EXERCISE DETAILS: Show only those lines of the entries where the string "best" is found.

MATERIAL TO PROCESS:
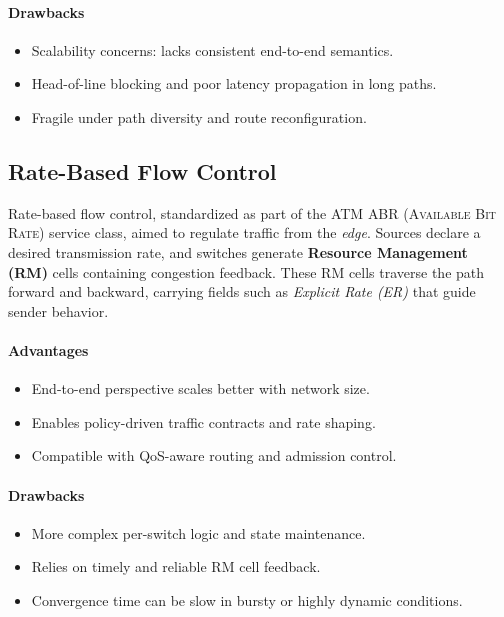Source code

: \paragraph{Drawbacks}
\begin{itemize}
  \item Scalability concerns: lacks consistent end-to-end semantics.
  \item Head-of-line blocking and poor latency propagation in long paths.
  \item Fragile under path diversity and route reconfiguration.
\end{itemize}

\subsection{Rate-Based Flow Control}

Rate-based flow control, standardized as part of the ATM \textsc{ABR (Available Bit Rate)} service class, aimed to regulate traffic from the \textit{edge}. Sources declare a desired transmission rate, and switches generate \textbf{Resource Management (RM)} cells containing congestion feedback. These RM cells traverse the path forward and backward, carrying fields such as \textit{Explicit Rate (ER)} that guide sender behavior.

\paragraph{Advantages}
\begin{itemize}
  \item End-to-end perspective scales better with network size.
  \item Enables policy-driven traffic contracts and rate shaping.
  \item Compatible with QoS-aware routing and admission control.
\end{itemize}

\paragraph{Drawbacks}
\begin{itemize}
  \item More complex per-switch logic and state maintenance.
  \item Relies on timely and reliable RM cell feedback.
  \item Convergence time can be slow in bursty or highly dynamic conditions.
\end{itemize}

==

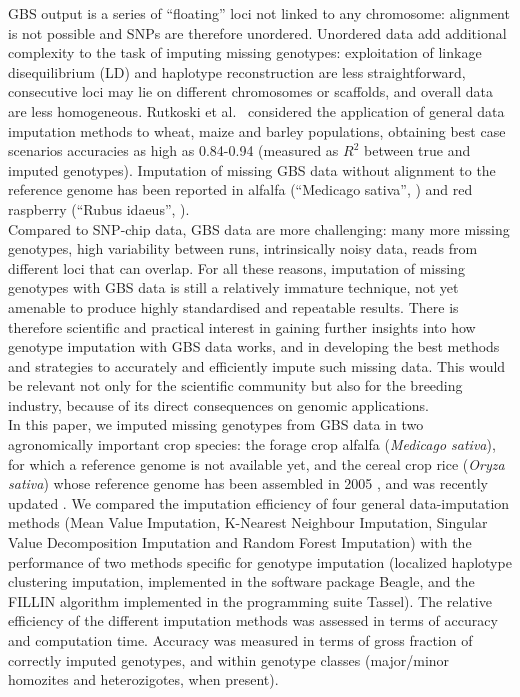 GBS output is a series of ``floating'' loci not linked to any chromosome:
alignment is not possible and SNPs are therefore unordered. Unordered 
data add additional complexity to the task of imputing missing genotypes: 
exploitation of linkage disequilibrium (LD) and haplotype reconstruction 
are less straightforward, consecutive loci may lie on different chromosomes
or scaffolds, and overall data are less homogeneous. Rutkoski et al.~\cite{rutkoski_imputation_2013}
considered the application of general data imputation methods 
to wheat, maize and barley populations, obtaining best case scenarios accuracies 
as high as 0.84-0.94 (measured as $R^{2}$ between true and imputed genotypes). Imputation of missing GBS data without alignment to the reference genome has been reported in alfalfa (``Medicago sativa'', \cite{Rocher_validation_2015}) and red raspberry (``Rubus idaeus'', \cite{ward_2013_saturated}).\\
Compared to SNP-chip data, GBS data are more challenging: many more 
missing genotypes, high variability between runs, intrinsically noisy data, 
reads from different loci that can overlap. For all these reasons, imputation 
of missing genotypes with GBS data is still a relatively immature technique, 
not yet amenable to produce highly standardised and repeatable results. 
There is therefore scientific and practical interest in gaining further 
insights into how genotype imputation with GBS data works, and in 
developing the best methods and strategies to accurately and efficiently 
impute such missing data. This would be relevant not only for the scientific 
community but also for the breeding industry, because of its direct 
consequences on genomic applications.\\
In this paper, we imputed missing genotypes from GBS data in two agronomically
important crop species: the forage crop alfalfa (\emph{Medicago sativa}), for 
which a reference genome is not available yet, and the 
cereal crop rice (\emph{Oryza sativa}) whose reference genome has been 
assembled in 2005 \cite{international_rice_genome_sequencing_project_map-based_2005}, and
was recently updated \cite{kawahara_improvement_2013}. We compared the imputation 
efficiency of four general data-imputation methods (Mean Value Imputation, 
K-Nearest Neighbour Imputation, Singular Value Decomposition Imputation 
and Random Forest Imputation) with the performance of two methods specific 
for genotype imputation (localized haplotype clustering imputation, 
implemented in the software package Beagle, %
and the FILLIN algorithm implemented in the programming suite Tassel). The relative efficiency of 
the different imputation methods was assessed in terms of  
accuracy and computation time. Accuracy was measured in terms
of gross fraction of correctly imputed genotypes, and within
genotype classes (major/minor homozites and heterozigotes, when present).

RESULT BELOW:
to wheat, maize and barley populations, obtaining best case scenarios accuracies 
developing the best methods and strategies to accurately and efficiently 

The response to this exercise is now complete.